Look below. Copy each line that has "elements" in it.

Data to examine below:

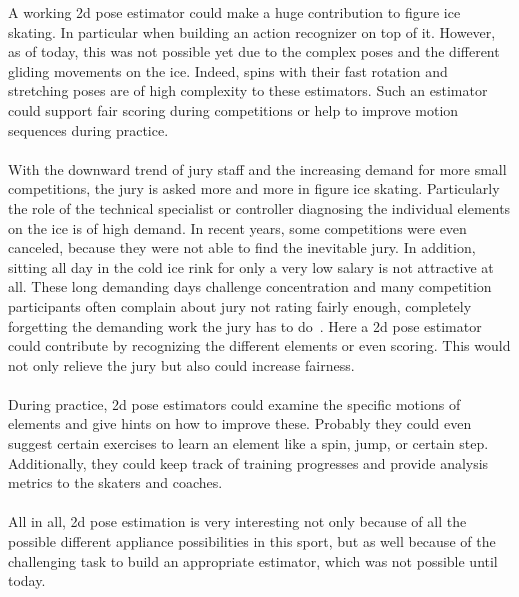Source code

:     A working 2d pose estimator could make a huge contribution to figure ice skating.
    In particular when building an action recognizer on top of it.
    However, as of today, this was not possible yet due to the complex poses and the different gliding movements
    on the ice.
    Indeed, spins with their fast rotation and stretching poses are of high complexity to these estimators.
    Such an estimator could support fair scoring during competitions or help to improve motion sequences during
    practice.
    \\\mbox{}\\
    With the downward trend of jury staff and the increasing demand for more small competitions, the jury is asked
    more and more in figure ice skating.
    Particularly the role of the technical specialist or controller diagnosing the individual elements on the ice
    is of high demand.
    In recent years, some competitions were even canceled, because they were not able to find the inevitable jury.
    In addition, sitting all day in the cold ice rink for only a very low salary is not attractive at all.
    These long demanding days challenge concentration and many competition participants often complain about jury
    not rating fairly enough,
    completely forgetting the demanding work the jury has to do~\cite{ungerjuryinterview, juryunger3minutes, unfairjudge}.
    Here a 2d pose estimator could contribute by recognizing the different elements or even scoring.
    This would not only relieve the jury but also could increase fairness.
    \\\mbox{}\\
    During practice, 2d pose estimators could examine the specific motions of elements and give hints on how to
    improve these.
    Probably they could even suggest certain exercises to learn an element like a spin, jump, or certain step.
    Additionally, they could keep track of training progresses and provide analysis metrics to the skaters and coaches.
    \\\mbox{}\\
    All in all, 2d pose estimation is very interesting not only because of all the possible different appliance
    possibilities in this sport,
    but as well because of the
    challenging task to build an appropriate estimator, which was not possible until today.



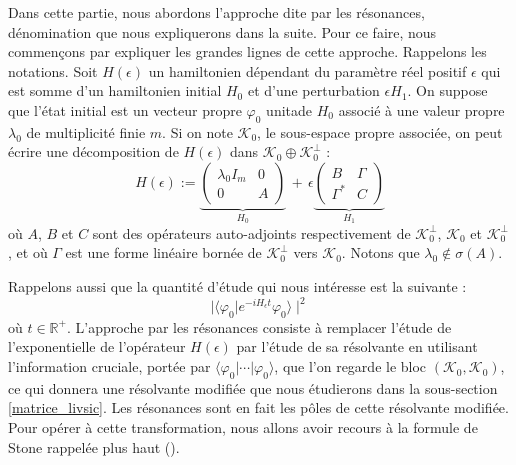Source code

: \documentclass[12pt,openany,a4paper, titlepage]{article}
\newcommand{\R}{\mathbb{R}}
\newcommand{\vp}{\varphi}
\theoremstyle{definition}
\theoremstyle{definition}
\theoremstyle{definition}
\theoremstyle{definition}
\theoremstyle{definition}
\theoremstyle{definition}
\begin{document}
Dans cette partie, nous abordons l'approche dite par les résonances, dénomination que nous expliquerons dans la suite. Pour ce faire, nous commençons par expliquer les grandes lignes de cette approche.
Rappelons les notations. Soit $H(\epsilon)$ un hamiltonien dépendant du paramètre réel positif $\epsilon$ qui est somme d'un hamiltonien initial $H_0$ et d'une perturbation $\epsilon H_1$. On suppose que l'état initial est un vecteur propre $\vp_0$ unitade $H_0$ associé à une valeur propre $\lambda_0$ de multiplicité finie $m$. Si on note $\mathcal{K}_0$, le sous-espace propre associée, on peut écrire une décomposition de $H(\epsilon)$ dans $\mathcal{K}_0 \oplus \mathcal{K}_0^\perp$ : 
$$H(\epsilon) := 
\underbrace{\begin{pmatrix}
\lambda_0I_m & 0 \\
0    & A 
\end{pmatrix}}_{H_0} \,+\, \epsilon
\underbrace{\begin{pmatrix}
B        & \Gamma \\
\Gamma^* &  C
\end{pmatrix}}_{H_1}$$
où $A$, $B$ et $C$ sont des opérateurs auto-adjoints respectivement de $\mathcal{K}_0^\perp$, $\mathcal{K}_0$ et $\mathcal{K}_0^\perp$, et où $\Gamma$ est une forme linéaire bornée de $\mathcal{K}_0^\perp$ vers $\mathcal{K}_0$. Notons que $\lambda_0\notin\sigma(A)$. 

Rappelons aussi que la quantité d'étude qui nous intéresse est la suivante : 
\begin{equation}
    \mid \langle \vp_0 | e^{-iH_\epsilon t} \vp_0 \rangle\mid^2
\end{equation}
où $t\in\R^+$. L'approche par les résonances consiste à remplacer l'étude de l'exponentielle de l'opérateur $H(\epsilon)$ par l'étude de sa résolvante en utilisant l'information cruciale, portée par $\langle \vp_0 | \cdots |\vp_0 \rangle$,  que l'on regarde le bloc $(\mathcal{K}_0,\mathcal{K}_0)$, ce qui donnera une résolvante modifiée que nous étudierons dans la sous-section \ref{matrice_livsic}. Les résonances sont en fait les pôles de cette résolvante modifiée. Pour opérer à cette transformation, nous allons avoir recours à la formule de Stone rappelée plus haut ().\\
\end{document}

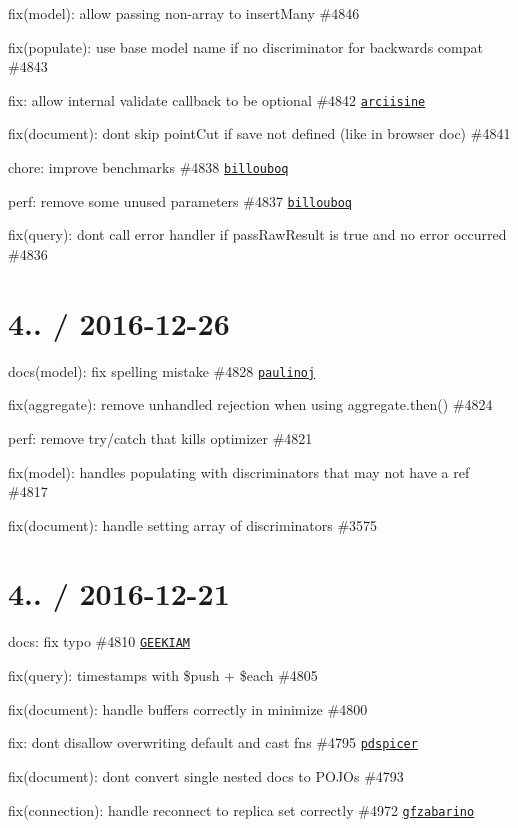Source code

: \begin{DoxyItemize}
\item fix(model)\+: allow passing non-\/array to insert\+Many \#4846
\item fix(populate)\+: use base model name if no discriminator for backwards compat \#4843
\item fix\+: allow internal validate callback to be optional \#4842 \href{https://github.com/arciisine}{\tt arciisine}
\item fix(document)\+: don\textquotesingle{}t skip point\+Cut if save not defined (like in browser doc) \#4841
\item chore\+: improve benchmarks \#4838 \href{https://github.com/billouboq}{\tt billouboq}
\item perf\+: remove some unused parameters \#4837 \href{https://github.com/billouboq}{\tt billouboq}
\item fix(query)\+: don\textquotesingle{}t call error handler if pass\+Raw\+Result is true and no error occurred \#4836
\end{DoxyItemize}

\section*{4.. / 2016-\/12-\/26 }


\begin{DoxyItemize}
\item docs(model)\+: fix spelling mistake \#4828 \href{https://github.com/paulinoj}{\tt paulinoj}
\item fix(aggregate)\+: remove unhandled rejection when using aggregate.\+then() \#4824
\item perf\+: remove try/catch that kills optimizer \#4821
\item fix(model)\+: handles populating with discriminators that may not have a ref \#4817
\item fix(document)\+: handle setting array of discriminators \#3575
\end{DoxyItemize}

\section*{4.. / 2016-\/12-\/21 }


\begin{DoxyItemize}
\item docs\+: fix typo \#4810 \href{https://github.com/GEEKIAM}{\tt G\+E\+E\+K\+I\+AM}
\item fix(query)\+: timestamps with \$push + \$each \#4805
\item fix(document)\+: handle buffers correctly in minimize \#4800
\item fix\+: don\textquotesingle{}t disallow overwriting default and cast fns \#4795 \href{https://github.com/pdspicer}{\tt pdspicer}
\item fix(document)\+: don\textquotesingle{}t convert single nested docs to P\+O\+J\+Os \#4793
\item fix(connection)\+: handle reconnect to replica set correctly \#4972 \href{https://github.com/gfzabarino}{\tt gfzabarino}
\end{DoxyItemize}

End of Data to examine.
Data to examine below:

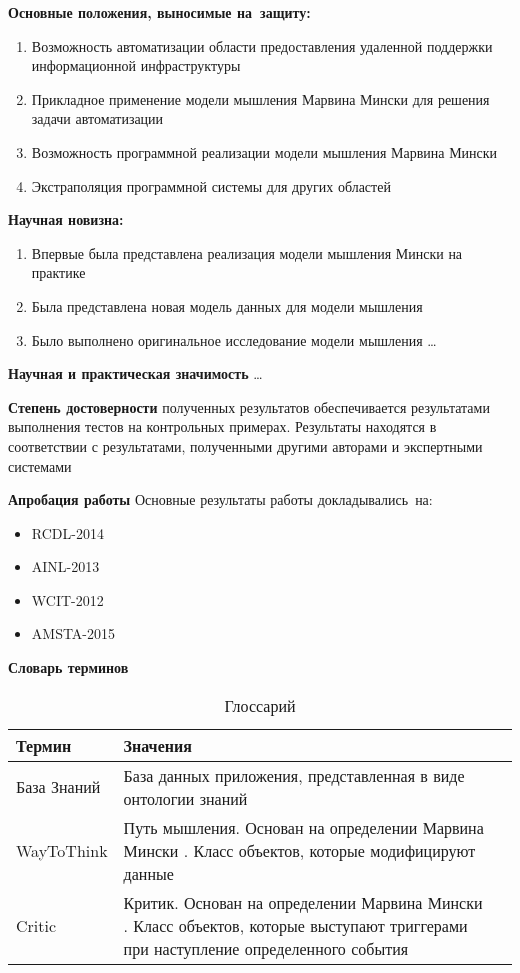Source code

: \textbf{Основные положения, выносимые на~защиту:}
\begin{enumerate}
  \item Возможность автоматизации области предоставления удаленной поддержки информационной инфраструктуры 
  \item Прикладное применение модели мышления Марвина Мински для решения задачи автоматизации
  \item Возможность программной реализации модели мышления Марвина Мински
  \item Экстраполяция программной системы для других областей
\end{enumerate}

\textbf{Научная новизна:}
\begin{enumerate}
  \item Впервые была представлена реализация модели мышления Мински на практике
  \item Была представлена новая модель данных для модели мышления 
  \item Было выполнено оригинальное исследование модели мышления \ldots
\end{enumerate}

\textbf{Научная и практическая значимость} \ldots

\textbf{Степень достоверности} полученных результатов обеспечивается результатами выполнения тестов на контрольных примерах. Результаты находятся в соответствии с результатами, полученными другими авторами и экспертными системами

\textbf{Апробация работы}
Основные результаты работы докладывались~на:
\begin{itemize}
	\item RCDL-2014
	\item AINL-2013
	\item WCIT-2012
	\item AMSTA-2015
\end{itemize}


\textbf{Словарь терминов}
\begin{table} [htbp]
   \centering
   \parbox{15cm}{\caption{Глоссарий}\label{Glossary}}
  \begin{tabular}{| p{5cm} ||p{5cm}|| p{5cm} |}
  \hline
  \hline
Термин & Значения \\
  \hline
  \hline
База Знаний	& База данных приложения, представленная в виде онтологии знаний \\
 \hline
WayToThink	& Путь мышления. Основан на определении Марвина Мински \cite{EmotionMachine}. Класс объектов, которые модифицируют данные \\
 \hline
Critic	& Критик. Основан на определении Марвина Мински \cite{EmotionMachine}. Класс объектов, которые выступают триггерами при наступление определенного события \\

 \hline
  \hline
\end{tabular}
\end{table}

End of Data to examine.
Data to examine below:

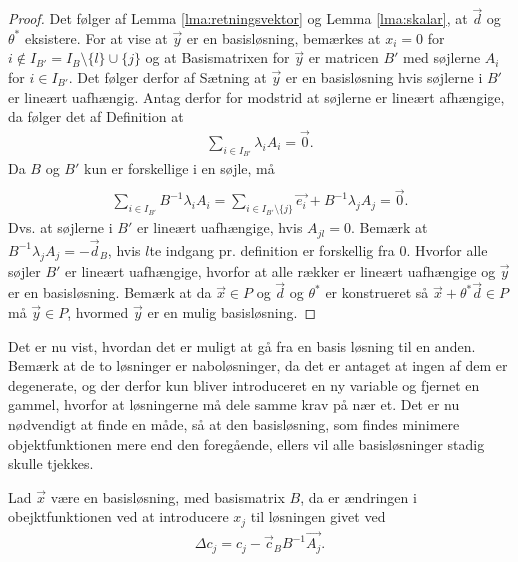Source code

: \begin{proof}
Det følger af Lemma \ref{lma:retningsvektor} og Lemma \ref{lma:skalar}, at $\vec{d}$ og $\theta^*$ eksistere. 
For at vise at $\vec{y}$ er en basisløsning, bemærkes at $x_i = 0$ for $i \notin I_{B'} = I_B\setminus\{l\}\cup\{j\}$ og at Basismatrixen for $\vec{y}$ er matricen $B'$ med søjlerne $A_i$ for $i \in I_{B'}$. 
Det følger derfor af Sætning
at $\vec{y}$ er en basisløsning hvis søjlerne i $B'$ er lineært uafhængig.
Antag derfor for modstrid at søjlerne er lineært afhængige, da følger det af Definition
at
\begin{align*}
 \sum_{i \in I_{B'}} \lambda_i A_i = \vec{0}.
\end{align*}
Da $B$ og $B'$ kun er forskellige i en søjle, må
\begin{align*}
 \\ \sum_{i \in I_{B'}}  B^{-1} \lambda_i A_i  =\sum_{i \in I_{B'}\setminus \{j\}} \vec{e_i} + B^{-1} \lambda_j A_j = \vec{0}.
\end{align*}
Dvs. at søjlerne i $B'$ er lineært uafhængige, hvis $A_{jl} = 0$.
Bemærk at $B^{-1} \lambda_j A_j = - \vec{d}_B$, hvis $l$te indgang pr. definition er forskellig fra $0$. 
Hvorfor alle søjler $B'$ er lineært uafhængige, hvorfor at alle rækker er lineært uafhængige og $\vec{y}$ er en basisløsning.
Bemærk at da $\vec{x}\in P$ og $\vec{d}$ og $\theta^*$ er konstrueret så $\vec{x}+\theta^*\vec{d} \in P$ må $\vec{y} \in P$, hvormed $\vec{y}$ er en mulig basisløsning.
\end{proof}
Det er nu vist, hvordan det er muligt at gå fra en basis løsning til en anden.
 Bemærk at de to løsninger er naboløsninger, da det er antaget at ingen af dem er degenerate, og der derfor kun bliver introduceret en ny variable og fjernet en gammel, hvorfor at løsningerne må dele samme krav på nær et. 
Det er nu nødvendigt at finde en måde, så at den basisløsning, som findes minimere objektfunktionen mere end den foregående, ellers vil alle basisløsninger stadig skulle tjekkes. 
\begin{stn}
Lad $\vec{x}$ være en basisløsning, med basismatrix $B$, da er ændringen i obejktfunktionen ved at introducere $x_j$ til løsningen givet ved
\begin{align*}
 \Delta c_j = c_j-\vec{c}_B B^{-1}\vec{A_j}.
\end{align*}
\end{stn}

End of Data to examine.

## Output of the exercise:
    Particularly the role of the technical specialist or controller diagnosing the individual elements on the ice
    Here a 2d pose estimator could contribute by recognizing the different elements or even scoring.
    During practice, 2d pose estimators could examine the specific motions of elements and give hints on how to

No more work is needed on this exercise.